ABOUT THIS EXERCISE:
Only one thing is required: the number of lines in the entries below that contain "with".

[Stored items from a collection]
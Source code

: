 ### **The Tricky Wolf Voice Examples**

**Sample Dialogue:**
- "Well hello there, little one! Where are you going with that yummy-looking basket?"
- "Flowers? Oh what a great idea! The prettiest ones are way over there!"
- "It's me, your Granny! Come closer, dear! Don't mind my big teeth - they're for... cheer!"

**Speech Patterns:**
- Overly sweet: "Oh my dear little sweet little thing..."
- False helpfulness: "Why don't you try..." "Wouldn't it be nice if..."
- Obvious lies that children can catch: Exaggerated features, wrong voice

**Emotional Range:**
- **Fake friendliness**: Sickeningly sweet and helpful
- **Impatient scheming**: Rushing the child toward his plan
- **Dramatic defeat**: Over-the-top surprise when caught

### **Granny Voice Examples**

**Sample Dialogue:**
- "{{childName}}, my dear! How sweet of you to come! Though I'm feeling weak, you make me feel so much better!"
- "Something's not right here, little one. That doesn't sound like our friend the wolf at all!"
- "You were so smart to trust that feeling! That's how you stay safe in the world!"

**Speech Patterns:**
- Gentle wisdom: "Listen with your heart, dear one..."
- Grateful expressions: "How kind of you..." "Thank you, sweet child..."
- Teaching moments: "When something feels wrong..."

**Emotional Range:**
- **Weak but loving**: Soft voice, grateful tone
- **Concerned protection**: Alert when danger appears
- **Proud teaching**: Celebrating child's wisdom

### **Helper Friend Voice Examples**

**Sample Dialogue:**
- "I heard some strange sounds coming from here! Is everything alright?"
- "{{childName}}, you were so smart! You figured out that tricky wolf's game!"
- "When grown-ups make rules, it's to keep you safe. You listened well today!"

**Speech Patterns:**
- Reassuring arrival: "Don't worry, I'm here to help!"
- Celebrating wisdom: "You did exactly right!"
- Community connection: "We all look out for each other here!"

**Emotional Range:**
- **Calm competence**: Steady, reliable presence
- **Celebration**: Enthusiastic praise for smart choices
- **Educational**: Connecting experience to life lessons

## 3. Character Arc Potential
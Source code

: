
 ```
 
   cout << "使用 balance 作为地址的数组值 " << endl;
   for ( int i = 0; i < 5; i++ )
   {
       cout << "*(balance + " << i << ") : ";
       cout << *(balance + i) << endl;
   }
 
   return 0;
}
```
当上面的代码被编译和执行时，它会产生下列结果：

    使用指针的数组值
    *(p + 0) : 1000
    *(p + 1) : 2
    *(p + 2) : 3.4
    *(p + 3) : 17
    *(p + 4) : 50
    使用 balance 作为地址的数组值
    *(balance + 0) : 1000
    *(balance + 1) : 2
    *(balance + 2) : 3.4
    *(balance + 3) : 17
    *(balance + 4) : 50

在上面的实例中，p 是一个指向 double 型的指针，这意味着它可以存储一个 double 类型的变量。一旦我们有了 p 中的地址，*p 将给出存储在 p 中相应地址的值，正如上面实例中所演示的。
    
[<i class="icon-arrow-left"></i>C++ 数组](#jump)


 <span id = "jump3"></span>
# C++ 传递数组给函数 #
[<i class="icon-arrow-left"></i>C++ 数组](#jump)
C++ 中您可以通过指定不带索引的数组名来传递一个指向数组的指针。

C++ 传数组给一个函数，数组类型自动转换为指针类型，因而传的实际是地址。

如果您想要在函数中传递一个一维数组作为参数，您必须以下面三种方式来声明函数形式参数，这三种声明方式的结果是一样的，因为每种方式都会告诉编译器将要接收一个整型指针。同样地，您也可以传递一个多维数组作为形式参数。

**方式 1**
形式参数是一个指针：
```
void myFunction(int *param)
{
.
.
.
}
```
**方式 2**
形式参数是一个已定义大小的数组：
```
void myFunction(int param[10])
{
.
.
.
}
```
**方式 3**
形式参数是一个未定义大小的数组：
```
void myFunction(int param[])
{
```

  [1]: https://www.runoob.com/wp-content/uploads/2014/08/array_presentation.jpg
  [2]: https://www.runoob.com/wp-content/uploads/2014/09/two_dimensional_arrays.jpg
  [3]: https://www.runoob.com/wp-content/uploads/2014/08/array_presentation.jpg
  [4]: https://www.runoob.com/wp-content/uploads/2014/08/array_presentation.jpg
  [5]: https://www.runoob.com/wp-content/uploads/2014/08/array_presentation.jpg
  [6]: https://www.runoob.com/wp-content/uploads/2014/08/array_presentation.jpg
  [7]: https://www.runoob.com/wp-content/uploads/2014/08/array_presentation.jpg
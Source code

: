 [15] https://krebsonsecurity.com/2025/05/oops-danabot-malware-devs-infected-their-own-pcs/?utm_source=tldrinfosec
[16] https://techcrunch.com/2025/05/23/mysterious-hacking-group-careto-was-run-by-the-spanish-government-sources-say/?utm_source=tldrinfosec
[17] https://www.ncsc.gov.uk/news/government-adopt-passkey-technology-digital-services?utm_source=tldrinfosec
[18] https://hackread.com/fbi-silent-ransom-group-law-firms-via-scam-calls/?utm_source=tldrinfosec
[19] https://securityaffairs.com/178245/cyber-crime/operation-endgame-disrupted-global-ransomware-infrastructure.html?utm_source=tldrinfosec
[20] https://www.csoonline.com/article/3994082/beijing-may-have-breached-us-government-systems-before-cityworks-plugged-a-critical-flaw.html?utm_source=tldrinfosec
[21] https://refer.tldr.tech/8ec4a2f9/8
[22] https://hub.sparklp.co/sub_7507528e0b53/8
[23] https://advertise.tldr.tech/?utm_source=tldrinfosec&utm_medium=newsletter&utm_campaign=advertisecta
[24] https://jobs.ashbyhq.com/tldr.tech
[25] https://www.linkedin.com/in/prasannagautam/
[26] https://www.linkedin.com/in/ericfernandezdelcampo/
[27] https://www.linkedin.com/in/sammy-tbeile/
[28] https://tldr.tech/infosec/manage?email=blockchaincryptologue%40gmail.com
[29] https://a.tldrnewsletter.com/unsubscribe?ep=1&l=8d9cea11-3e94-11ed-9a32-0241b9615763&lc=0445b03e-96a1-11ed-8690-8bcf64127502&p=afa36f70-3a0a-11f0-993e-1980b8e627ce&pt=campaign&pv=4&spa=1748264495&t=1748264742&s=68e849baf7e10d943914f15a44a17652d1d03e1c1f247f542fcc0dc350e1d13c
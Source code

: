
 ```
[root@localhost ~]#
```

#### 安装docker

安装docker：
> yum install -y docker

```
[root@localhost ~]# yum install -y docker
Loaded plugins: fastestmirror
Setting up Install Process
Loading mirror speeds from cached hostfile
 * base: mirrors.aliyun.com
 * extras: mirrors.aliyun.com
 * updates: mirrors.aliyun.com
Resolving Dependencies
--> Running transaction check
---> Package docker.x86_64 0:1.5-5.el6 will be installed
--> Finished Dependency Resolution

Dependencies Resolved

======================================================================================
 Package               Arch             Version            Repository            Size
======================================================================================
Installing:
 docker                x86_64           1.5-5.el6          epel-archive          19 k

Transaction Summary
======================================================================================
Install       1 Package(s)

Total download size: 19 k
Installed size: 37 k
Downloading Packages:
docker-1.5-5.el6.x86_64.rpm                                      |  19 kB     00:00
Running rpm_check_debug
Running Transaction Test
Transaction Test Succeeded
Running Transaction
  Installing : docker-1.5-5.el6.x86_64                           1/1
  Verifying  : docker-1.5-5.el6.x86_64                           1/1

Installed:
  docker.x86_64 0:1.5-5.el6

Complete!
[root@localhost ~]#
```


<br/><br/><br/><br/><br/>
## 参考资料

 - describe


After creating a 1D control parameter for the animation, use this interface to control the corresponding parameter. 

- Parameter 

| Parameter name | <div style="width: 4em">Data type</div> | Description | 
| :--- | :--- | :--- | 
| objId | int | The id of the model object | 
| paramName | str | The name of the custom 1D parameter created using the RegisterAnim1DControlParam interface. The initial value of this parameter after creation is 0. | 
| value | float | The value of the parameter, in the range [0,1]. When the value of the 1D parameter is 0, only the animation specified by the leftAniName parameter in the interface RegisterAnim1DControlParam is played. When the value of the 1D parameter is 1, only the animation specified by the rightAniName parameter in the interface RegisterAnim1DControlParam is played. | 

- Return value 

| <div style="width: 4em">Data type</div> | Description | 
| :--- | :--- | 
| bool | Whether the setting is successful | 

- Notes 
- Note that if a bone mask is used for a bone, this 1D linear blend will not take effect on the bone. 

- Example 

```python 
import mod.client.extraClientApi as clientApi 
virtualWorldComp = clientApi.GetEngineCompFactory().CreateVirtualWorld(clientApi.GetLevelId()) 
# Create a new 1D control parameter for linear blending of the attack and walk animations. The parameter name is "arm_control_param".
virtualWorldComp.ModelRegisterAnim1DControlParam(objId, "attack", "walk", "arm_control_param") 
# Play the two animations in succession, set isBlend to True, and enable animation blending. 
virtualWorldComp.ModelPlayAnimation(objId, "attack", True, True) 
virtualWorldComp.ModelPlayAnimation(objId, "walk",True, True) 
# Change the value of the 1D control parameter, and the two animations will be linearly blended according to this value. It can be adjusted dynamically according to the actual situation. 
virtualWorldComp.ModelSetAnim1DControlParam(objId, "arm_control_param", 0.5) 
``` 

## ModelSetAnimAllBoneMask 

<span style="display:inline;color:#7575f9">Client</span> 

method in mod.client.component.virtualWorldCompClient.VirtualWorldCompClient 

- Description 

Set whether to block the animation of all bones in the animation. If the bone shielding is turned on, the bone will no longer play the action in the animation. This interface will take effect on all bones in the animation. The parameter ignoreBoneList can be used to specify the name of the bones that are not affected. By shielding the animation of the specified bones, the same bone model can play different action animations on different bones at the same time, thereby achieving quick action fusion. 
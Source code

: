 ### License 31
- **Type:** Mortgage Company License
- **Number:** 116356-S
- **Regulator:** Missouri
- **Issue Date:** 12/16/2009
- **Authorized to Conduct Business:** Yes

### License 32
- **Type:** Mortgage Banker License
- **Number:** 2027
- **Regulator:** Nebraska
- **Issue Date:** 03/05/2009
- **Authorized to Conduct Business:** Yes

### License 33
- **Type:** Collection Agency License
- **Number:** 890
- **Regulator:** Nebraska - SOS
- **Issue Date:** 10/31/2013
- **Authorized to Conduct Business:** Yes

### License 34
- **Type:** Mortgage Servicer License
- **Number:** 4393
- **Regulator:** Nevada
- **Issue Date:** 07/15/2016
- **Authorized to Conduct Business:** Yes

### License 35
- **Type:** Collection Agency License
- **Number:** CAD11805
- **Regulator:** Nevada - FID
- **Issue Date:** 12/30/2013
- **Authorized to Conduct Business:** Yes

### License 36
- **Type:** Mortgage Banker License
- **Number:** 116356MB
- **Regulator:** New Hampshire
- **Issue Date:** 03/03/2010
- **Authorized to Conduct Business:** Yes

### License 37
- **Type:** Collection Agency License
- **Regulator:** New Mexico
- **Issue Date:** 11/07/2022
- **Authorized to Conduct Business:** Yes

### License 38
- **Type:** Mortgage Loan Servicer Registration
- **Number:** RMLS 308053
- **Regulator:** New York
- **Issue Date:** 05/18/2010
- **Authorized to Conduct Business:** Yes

SOLUTION TO THIS TASK:
2